When a worker suffers a compensable workplace accident, the level of benefits he or she receives under the Workplace Safety and Insurance Act, 1997 (“WSIA”) depends on a calculation of the worker’s “average earnings”.
The Workplace Safety and Insurance Board (“WSIB”) determines average earnings by taking into account a number of factors set out under the WSIA and WSIB policy. Section 53(1) of the WSIA provides that these include (a) the rate per week at which the worker was remunerated by each of the employers for whom he or she worked at the time of the injury; (b) any pattern of employment that results in a variation in the worker’s earnings; and (c) such other information as the WSIB considers appropriate.
WSIB policy recognizes that some workers are employed in non-permanent or irregular employment such that their earnings typically fluctuate, which may impact on the calculation of average earnings. Accordingly, when calculating average earnings, the WSIB typically takes into account such things as periods of unemployment and fluctuations in wage levels by looking at earnings over an extended period of time. This is especially the approach taken in the case of seasonal or cyclical workers, temporary agency workers, workers whose salary is based solely on commissions, or drivers paid per mileage driven.

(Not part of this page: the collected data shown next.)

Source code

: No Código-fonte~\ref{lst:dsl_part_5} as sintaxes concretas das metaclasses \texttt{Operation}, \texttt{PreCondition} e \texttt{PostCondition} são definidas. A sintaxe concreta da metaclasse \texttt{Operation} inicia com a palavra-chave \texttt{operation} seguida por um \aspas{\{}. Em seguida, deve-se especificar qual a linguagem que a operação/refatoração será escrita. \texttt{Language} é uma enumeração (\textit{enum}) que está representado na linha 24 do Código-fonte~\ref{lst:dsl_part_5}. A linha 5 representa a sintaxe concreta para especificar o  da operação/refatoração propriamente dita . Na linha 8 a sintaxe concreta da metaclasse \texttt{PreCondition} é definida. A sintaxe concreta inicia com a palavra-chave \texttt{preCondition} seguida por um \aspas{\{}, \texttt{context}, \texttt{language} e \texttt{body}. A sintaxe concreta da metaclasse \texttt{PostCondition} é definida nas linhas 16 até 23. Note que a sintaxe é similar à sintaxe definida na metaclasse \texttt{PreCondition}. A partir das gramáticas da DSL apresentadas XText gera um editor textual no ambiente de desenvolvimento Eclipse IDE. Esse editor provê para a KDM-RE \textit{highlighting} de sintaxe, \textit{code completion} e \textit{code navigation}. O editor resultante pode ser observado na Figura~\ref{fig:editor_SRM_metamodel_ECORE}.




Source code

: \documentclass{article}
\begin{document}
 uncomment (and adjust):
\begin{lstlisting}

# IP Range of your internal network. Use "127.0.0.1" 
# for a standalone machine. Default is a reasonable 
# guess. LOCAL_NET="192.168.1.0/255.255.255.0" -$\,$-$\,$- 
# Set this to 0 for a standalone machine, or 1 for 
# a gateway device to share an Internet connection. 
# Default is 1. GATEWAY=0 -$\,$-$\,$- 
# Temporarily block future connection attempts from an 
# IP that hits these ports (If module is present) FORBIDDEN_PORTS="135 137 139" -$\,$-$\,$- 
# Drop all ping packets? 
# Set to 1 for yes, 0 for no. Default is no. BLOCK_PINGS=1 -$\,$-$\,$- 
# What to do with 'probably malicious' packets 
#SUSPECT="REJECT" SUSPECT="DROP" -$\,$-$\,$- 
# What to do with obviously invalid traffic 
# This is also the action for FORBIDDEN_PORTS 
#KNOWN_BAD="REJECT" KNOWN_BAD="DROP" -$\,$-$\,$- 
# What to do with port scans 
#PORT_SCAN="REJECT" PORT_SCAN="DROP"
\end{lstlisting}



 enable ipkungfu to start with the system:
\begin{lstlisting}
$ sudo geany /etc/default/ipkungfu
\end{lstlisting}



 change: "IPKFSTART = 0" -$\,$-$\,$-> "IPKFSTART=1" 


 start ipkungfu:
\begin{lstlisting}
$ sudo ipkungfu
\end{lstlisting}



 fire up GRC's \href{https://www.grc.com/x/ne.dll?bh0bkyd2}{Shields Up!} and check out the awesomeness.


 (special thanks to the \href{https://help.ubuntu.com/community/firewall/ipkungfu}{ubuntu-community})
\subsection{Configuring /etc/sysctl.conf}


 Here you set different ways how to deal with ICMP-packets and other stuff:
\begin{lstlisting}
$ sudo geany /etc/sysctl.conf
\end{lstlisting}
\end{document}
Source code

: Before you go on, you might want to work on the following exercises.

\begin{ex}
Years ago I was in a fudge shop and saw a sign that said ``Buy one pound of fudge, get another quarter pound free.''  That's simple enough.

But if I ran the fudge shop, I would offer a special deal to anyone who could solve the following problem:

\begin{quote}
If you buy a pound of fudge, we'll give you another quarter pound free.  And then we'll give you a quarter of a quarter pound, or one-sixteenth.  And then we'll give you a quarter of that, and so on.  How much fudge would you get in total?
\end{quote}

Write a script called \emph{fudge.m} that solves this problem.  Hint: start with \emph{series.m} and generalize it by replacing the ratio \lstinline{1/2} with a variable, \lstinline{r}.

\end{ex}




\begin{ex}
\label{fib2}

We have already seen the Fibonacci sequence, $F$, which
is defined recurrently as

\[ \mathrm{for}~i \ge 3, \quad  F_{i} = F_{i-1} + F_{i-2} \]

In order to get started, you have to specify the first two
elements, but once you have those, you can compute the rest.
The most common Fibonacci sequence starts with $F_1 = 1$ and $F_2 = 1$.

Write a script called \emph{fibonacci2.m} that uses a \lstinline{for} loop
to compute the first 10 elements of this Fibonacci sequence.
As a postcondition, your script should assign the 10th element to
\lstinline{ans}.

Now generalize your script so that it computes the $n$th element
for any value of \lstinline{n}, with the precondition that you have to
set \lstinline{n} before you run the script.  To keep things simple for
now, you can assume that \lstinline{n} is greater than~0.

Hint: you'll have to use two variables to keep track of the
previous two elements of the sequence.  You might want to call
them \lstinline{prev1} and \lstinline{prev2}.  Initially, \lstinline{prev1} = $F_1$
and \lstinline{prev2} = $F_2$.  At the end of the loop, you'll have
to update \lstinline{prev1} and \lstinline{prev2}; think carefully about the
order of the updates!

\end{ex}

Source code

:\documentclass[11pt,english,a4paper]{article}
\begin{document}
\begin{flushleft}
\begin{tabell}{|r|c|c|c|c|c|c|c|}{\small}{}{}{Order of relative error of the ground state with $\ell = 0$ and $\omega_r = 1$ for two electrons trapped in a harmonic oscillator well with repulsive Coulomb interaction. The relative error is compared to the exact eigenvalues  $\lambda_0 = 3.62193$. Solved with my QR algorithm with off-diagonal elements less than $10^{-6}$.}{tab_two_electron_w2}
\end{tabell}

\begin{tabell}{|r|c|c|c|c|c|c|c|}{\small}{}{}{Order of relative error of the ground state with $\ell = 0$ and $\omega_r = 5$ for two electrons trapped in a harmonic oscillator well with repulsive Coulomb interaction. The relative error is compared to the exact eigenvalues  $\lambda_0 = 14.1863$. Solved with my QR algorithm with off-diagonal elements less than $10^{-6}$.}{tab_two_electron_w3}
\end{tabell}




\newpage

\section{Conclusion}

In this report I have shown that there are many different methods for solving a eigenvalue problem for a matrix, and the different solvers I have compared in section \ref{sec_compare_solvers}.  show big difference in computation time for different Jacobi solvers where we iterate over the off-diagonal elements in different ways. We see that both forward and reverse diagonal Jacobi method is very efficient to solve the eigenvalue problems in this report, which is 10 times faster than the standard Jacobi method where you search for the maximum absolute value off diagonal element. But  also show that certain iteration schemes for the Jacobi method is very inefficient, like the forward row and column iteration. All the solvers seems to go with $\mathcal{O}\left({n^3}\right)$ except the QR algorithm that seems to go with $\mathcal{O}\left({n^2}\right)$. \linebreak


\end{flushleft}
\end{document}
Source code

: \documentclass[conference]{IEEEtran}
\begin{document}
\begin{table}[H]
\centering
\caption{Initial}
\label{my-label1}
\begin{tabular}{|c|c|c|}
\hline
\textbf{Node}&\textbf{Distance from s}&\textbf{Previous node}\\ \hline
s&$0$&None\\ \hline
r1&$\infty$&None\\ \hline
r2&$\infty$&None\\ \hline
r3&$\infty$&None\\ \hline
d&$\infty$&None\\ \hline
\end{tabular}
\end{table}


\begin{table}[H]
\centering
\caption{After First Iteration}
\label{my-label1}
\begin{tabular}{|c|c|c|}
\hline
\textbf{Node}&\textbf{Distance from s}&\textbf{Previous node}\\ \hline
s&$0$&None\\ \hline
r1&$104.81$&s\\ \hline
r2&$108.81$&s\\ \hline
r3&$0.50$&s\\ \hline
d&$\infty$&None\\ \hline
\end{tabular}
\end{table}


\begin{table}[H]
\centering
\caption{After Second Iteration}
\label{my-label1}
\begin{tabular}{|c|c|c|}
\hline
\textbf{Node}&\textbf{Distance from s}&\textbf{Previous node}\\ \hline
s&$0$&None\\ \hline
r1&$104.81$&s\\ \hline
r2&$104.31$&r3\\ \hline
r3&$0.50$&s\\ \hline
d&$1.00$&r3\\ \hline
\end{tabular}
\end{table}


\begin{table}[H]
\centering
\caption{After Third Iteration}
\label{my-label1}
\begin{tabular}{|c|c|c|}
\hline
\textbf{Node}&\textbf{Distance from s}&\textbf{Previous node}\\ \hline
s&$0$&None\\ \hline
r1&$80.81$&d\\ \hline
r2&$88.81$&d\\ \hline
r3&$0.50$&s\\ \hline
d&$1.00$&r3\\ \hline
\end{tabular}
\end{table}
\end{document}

The WSIB’s considering periods of unemployment in this way generally has the effect of lowering average earnings for workers in non-permanent or irregular employment who, due to no fault of their own, suffer lay-offs, terminations, seasonality of employment, or unavailability of work. This may be mitigated somewhat when such workers are able to collect employment insurance (EI) benefits, which are included in the calculation of average earnings.
Interestingly, WSIB policy seems to factor these non-earning periods into the calculation of average earnings because they are seen a part of an employment pattern, what is normal for such non-permanent and irregular workers to experience. By contrast, WSIB policy considers such things as maternity/parental leave as non-earning periods that are not part of the employment pattern so they are factored out of the calculation of average earnings.
It is against this background that a recent decision of the Workplace Safety and Insurance Appeals Tribunal (“WSIAT”) stands out. In Decision No. 1207/12, a truck driver who was paid according to mileage driven suffered a workplace accident and was entitled to WSIB benefits. However, at the time of the accident, he had only been employed for just over a month at the accident employer. Immediately prior to commencing that employment, he had been unemployed for roughly six months following his voluntary decision to quit his previous employer to find better work.
Although the WSIB factored into the calculation of the worker’s average earnings the period of voluntary unemployment, the WSIAT allowed the worker’s appeal and found that it was “unfair” to do so. In the WSIAT’s view “to factor in the period of unemployment in this case would unduly penalize the worker and would also not be a fair representation of the worker’s long-term earnings since there is no evidence that the worker’s approximate six month unemployment in 2002 was part of an employment pattern in the past or in the future had the worker not been injured.”
The WSIAT determined that a fairer approach was to consider the worker’s earnings in the year of the accident and the previous year but factoring out the period of his unemployment.
It is interesting, to say the least, that workers who are laid off for their very first time just prior to a workplace accident may end up with lower average earnings than those who quit paying employment just prior to a workplace accident. In the former case, a first time layoff of a non-permanent or irregular worker can be deemed under WSIB policy to be part of a pattern of employment. In the latter case the worker can argue “no evidence” of such a pattern. Moreover, in the former case the layoff is beyond the worker’s control whereas in the latter case it is a voluntary act. Perhaps workers in the former case could argue the “merits and justice” of their case to have the period of a first time lay-off removed from the calculation of their average earnings. Then again, maybe they are stuck with what appears to be a fairly clear WSIB policy statement. Time may tell.